Understanding the impact Promo FOMO can have on a shopper’s psyche is crucial. It isn’t just about creating a buzz but tapping into deep-seated fears and desires. Social media already amplifies these emotions, so retailers need to proceed with caution. 

The phenomenon that is Promo FOMO

A recent study by Professor Sajjad Hussain et al at the Riphah International University in Pakistan explores the relationship between FOMO and anxiety, materialism, and compulsive buying behavior.

While the concept of FOMO has been around for decades, the phenomenon is largely linked to social media usage, since these platforms “can be perceived as decreasing the barriers to social participation, thereby facilitating the maintenance of connections for individuals who experience FOMO.”

Hussain says compulsive buying arises when netizens “make impulsive purchases to keep up with their peers or avoid the FOMO on perceived opportunities. He adds: “The circumstances may result in monetary strain, indebtedness on credit cards, and discontentment with one’s life.”

How retailers capitalize on Promo FOMO

Retailers have hopped onto the trend by creating exclusivity or scarcity with time-sensitive opportunities. By creating a sense of urgency, brands tap into a shopper’s compulsive buying behavior, nudging them to take immediate action.

A report by Eventbrite took a deeper dive into the data, finding that nearly 7 in 10 millennials experience FOMO. This drives approximately 60% of millennials to make impulsive purchases. But millennials aren’t the only ones driven by this phenomenon.

ALSO READ: Social commerce: Navigating a $1.6 trillion trend

According to Dr. Chris Hodkinson, a senior lecturer at the University of Queensland Business School, this type of marketing “is essential, no matter what age group or location you’re targeting.” 

He suggests the following key strategies: 

  • Exclusive access and VIP memberships: Products and services created for customers to foster loyalty and a sense of exclusivity. 
  • Flash sales and limited-time offers: Businesses can create a sense of urgency and encourage immediate purchase decisions.
  • User-generated content (UGC): Showcase customer experiences and testimonials to build trust.
  • Influencer collaborations: Partner with influencers to promote products and events.

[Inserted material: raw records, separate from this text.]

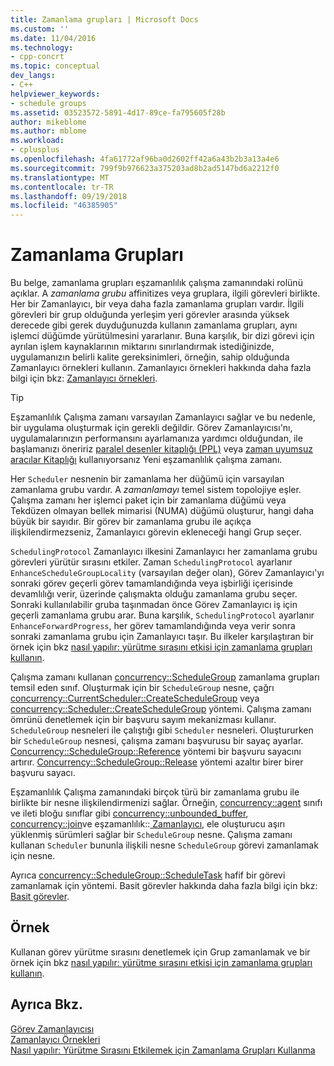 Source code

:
 ```yaml
---
title: Zamanlama grupları | Microsoft Docs
ms.custom: ''
ms.date: 11/04/2016
ms.technology:
- cpp-concrt
ms.topic: conceptual
dev_langs:
- C++
helpviewer_keywords:
- schedule groups
ms.assetid: 03523572-5891-4d17-89ce-fa795605f28b
author: mikeblome
ms.author: mblome
ms.workload:
- cplusplus
ms.openlocfilehash: 4fa61772af96ba0d2602ff42a6a43b2b3a13a4e6
ms.sourcegitcommit: 799f9b976623a375203ad8b2ad5147bd6a2212f0
ms.translationtype: MT
ms.contentlocale: tr-TR
ms.lasthandoff: 09/19/2018
ms.locfileid: "46385905"
---
```

# <a name="schedule-groups"></a>Zamanlama Grupları

Bu belge, zamanlama grupları eşzamanlılık çalışma zamanındaki rolünü açıklar. A *zamanlama grubu* affinitizes veya gruplara, ilgili görevleri birlikte. Her bir Zamanlayıcı, bir veya daha fazla zamanlama grupları vardır. İlgili görevleri bir grup olduğunda yerleşim yeri görevler arasında yüksek derecede gibi gerek duyduğunuzda kullanın zamanlama grupları, aynı işlemci düğümde yürütülmesini yararlanır. Buna karşılık, bir dizi görevi için ayrılan işlem kaynaklarının miktarını sınırlandırmak istediğinizde, uygulamanızın belirli kalite gereksinimleri, örneğin, sahip olduğunda Zamanlayıcı örnekleri kullanın. Zamanlayıcı örnekleri hakkında daha fazla bilgi için bkz: [Zamanlayıcı örnekleri](../../parallel/concrt/scheduler-instances.md).

> [!TIP]
>  Eşzamanlılık Çalışma zamanı varsayılan Zamanlayıcı sağlar ve bu nedenle, bir uygulama oluşturmak için gerekli değildir. Görev Zamanlayıcısı'nı, uygulamalarınızın performansını ayarlamanıza yardımcı olduğundan, ile başlamanızı öneririz [paralel desenler kitaplığı (PPL)](../../parallel/concrt/parallel-patterns-library-ppl.md) veya [zaman uyumsuz aracılar Kitaplığı](../../parallel/concrt/asynchronous-agents-library.md) kullanıyorsanız Yeni eşzamanlılık çalışma zamanı.

Her `Scheduler` nesnenin bir zamanlama her düğümü için varsayılan zamanlama grubu vardır. A *zamanlamayı* temel sistem topolojiye eşler. Çalışma zamanı her işlemci paket için bir zamanlama düğümü veya Tekdüzen olmayan bellek mimarisi (NUMA) düğümü oluşturur, hangi daha büyük bir sayıdır. Bir görev bir zamanlama grubu ile açıkça ilişkilendirmezseniz, Zamanlayıcı görevin ekleneceği hangi Grup seçer.

`SchedulingProtocol` Zamanlayıcı ilkesini Zamanlayıcı her zamanlama grubu görevleri yürütür sırasını etkiler. Zaman `SchedulingProtocol` ayarlanır `EnhanceScheduleGroupLocality` (varsayılan değer olan), Görev Zamanlayıcı'yı sonraki görev geçerli görev tamamlandığında veya işbirliği içerisinde devamlılığı verir, üzerinde çalışmakta olduğu zamanlama grubu seçer. Sonraki kullanılabilir gruba taşınmadan önce Görev Zamanlayıcı iş için geçerli zamanlama grubu arar. Buna karşılık, `SchedulingProtocol` ayarlanır `EnhanceForwardProgress`, her görev tamamlandığında veya verir sonra sonraki zamanlama grubu için Zamanlayıcı taşır. Bu ilkeler karşılaştıran bir örnek için bkz [nasıl yapılır: yürütme sırasını etkisi için zamanlama grupları kullanın](../../parallel/concrt/how-to-use-schedule-groups-to-influence-order-of-execution.md).

Çalışma zamanı kullanan [concurrency::ScheduleGroup](../../parallel/concrt/reference/schedulegroup-class.md) zamanlama grupları temsil eden sınıf. Oluşturmak için bir `ScheduleGroup` nesne, çağrı [concurrency::CurrentScheduler::CreateScheduleGroup](reference/currentscheduler-class.md#createschedulegroup) veya [concurrency::Scheduler::CreateScheduleGroup](reference/scheduler-class.md#createschedulegroup) yöntemi. Çalışma zamanı ömrünü denetlemek için bir başvuru sayım mekanizması kullanır. `ScheduleGroup` nesneleri ile çalıştığı gibi `Scheduler` nesneleri. Oluştururken bir `ScheduleGroup` nesnesi, çalışma zamanı başvurusu bir sayaç ayarlar. [Concurrency::ScheduleGroup::Reference](reference/schedulegroup-class.md#reference) yöntemi bir başvuru sayacını artırır. [Concurrency::ScheduleGroup::Release](reference/schedulegroup-class.md#release) yöntemi azaltır birer birer başvuru sayacı.

Eşzamanlılık Çalışma zamanındaki birçok türü bir zamanlama grubu ile birlikte bir nesne ilişkilendirmenizi sağlar. Örneğin, [concurrency::agent](../../parallel/concrt/reference/agent-class.md) sınıfı ve ileti bloğu sınıflar gibi [concurrency::unbounded_buffer](reference/unbounded-buffer-class.md), [concurrency::join](../../parallel/concrt/reference/join-class.md)ve eşzamanlılık::[ Zamanlayıcı](reference/timer-class.md), ele oluşturucu aşırı yüklenmiş sürümleri sağlar bir `ScheduleGroup` nesne. Çalışma zamanı kullanan `Scheduler` bununla ilişkili nesne `ScheduleGroup` görevi zamanlamak için nesne.

Ayrıca [concurrency::ScheduleGroup::ScheduleTask](reference/schedulegroup-class.md#scheduletask) hafif bir görevi zamanlamak için yöntemi. Basit görevler hakkında daha fazla bilgi için bkz: [Basit görevler](../../parallel/concrt/lightweight-tasks.md).

## <a name="example"></a>Örnek

Kullanan görev yürütme sırasını denetlemek için Grup zamanlamak ve bir örnek için bkz [nasıl yapılır: yürütme sırasını etkisi için zamanlama grupları kullanın](../../parallel/concrt/how-to-use-schedule-groups-to-influence-order-of-execution.md).

## <a name="see-also"></a>Ayrıca Bkz.

[Görev Zamanlayıcısı](../../parallel/concrt/task-scheduler-concurrency-runtime.md)<br/>
[Zamanlayıcı Örnekleri](../../parallel/concrt/scheduler-instances.md)<br/>
[Nasıl yapılır: Yürütme Sırasını Etkilemek için Zamanlama Grupları Kullanma](../../parallel/concrt/how-to-use-schedule-groups-to-influence-order-of-execution.md)

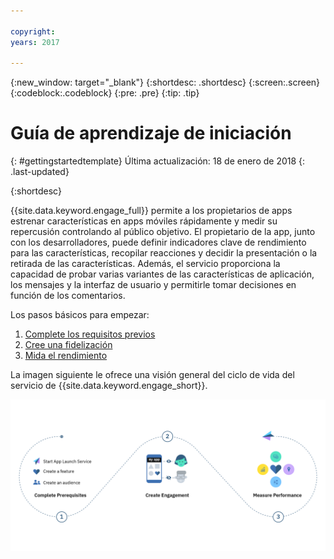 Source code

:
 ```yaml
---

copyright:
years: 2017

---
```


{:new_window: target="_blank"}
{:shortdesc: .shortdesc}
{:screen:.screen}
{:codeblock:.codeblock}
{:pre: .pre}
{:tip: .tip}

# Guía de aprendizaje de iniciación
{: #gettingstartedtemplate}
Última actualización: 18 de enero de 2018
{: .last-updated}

{:shortdesc}


{{site.data.keyword.engage_full}} permite a los propietarios de apps estrenar características en apps móviles rápidamente y medir su repercusión controlando al público objetivo. El propietario de la app, junto con los desarrolladores, puede definir indicadores clave de rendimiento para las características, recopilar reacciones y decidir la presentación o la retirada de las características. Además, el servicio proporciona la capacidad de probar varias variantes de las características de aplicación, los mensajes y la interfaz de usuario y permitirle tomar decisiones en función de los comentarios.


Los pasos básicos para empezar:

1. [Complete los requisitos previos](/docs/services/app-launch/app_prerequisites.html)
1. [Cree una fidelización](/docs/services/app-launch/app_feature_toggle.html)
2. [Mida el rendimiento](/docs/services/app-launch/app_measure_performance.html)


La imagen siguiente le ofrece una visión general del ciclo de vida del servicio de {{site.data.keyword.engage_short}}.

![Visión general de Cognitive Engage](images/process_app_launch.png)


  












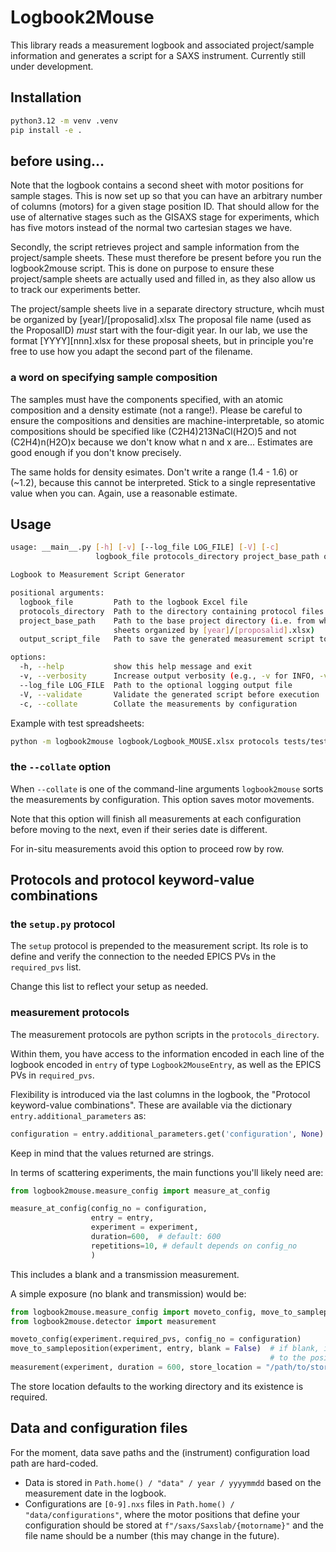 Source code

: # Logbook2Mouse

This library reads a measurement logbook and associated project/sample information
and generates a script for a SAXS instrument. Currently still under development.

## Installation

```bash
python3.12 -m venv .venv
pip install -e .
```

## before using... 

Note that the logbook contains a second sheet with motor positions for sample stages. 
This is now set up so that you can have an arbitrary number of columns (motors) for a given stage position ID. 
That should allow for the use of alternative stages such as the GISAXS stage for experiments, which has five motors
instead of the normal two cartesian stages we have. 

Secondly, the script retrieves project and sample information from the project/sample sheets. These must therefore 
be present before you run the logbook2mouse script. This is done on purpose to ensure these project/sample sheets
are actually used and filled in, as they also allow us to track our experiments better. 

The project/sample sheets live in a separate directory structure, whcih must be organized by [year]/[proposalid].xlsx
The proposal file name (used as the ProposalID) *must* start with the four-digit year. In our lab, we use the format
[YYYY][nnn].xlsx for these proposal sheets, but in principle you're free to use how you adapt the second part of the
filename. 

### a word on specifying sample composition
The samples must have the components specified, with an atomic composition and a density estimate (not a range!). 
Please be careful to ensure the compositions and densities are machine-interpretable, so atomic compositions should
be specified like (C2H4)213NaCl(H2O)5 and not (C2H4)n(H2O)x because we don't know what n and x are... Estimates are 
good enough if you don't know precisely. 

The same holds for density esimates. Don't write a range (1.4 - 1.6) or (~1.2), because this cannot be interpreted. 
Stick to a single representative value when you can. Again, use a reasonable estimate.

## Usage

```bash
usage: __main__.py [-h] [-v] [--log_file LOG_FILE] [-V] [-c]
                   logbook_file protocols_directory project_base_path output_script_file

Logbook to Measurement Script Generator

positional arguments:
  logbook_file         Path to the logbook Excel file
  protocols_directory  Path to the directory containing protocol files
  project_base_path    Path to the base project directory (i.e. from where you have the project
                       sheets organized by [year]/[proposalid].xlsx)
  output_script_file   Path to save the generated measurement script to

options:
  -h, --help           show this help message and exit
  -v, --verbosity      Increase output verbosity (e.g., -v for INFO, -vv for DEBUG)
  --log_file LOG_FILE  Path to the optional logging output file
  -V, --validate       Validate the generated script before execution
  -c, --collate        Collate the measurements by configuration
```

Example with test spreadsheets:
```bash
python -m logbook2mouse logbook/Logbook_MOUSE.xlsx protocols tests/testdata/projects test_script.py
```

### the `--collate` option

When `--collate` is one of the command-line arguments `logbook2mouse`
sorts the measurements by configuration. This option saves motor
movements. 

Note that this option will finish all measurements at each
configuration before moving to the next, even if their series date is
different. 

For in-situ measurements avoid this option to proceed row by row. 

## Protocols and protocol keyword-value combinations

### the `setup.py` protocol 

The `setup` protocol is prepended to the measurement script. Its role
is to define and verify the connection to the needed EPICS PVs in the
`required_pvs` list.

Change this list to reflect your setup as needed.

### measurement protocols

The measurement protocols are python scripts in the `protocols_directory`.

Within them, you have access to the information encoded in each line
of the logbook encoded in `entry` of type `Logbook2MouseEntry`, as
well as the EPICS PVs in `required_pvs`.

Flexibility is introduced via the last columns in the logbook, the
"Protocol keyword-value combinations". These are available via the dictionary
`entry.additional_parameters` as:
```python
configuration = entry.additional_parameters.get('configuration', None)
```
Keep in mind that the values returned are strings.

In terms of scattering experiments, the main functions you'll likely need are:
```python
from logbook2mouse.measure_config import measure_at_config

measure_at_config(config_no = configuration,
                  entry = entry,
                  experiment = experiment,
                  duration=600,  # default: 600
                  repetitions=10, # default depends on config_no
                  )
```

This includes a blank and a transmission measurement.

A simple exposure (no blank and transmission) would be:
```python
from logbook2mouse.measure_config import moveto_config, move_to_sampleposition
from logbook2mouse.detector import measurement

moveto_config(experiment.required_pvs, config_no = configuration)
move_to_sampleposition(experiment, entry, blank = False)  # if blank, it will move
                                                          # to the positions motor.blank
measurement(experiment, duration = 600, store_location = "/path/to/store_loc")

```

The store location defaults to the working directory and its
existence is required.

## Data and configuration files

For the moment, data save paths and the (instrument) configuration load path are hard-coded.
- Data is stored in `Path.home() / "data" / year / yyyymmdd` based on the measurement date in the logbook.
- Configurations are `[0-9].nxs` files in `Path.home() /
  "data/configurations"`, where the motor positions that define your
  configuration should be stored at `f"/saxs/Saxslab/{motorname}"` and
  the file name should be a number (this may change in the future).
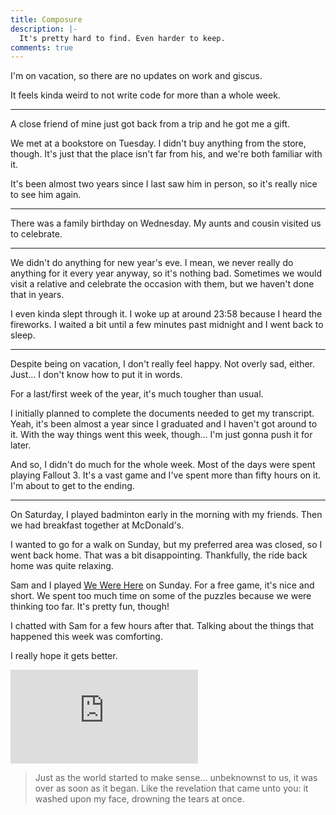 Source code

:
 ```yaml
---
title: Composure
description: |-
  It's pretty hard to find. Even harder to keep.
comments: true
---
```


I'm on vacation, so there are no updates on work and giscus.

It feels kinda weird to not write code for more than a whole week.

---

A close friend of mine just got back from a trip and he got me a gift.

We met at a bookstore on Tuesday. I didn't buy anything from the store, though.
It's just that the place isn't far from his, and we're both familiar with it.

It's been almost two years since I last saw him in person, so it's really nice
to see him again.

---

There was a family birthday on Wednesday. My aunts and cousin visited us to
celebrate.

---

We didn't do anything for new year's eve. I mean, we never really do anything
for it every year anyway, so it's nothing bad. Sometimes we would visit a
relative and celebrate the occasion with them, but we haven't done that in
years.

I even kinda slept through it. I woke up at around 23:58 because I heard the
fireworks. I waited a bit until a few minutes past midnight and I went back to
sleep.

---

Despite being on vacation, I don't really feel happy. Not overly sad, either.
Just... I don't know how to put it in words.

For a last/first week of the year, it's much tougher than usual.

I initially planned to complete the documents needed to get my transcript. Yeah,
it's been almost a year since I graduated and I haven't got around to it. With
the way things went this week, though... I'm just gonna push it for later.

And so, I didn't do much for the whole week. Most of the days were spent playing
Fallout 3. It's a vast game and I've spent more than fifty hours on it. I'm
about to get to the ending.

---

On Saturday, I played badminton early in the morning with my friends. Then we
had breakfast together at McDonald's.

I wanted to go for a walk on Sunday, but my preferred area was closed, so I went
back home. That was a bit disappointing. Thankfully, the ride back home was
quite relaxing.

Sam and I played [We Were Here][we-were-here] on Sunday. For a free game, it's
nice and short. We spent too much time on some of the puzzles because we were
thinking too far. It's pretty fun, though!

I chatted with Sam for a few hours after that. Talking about the things that
happened this week was comforting.

I really hope it gets better.

<iframe src="https://www.youtube.com/embed/AqtZHjDhf_g" title="YouTube" frameBorder="0" allow="accelerometer; autoplay; clipboard-write; encrypted-media; gyroscope; picture-in-picture" allowFullScreen></iframe>

<div class="[&_p]:text-transparent text-base">

> Just as the world started to make sense...
> unbeknownst to us, it was over as soon as it began.
> Like the revelation that came unto you:
> it washed upon my face, drowning the tears at once.

</div>

[we-were-here]: https://store.steampowered.com/app/582500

Case study: Dr. Hodkinson uses Booking.com as an example of Promo FOMO done right. A red banner will appear once a property is sold out, with the text: ‘Sorry, this property is sold out. Your dates are popular and we’ve run out of availability. Are you flexible?’

Booking.com also indicates when a room or unit is in high demand, usually with a catchy banner that reads, ‘In high demand! Only 2 rooms left on our site!’ This strategy prompts travelers to jump at the opportunity or risk losing the room.  

Ethical considerations of Promo FOMO

Are there ethical considerations when deploying Promo FOMO strategies? Dr Hodkinson says it is important to set realistic expectations. 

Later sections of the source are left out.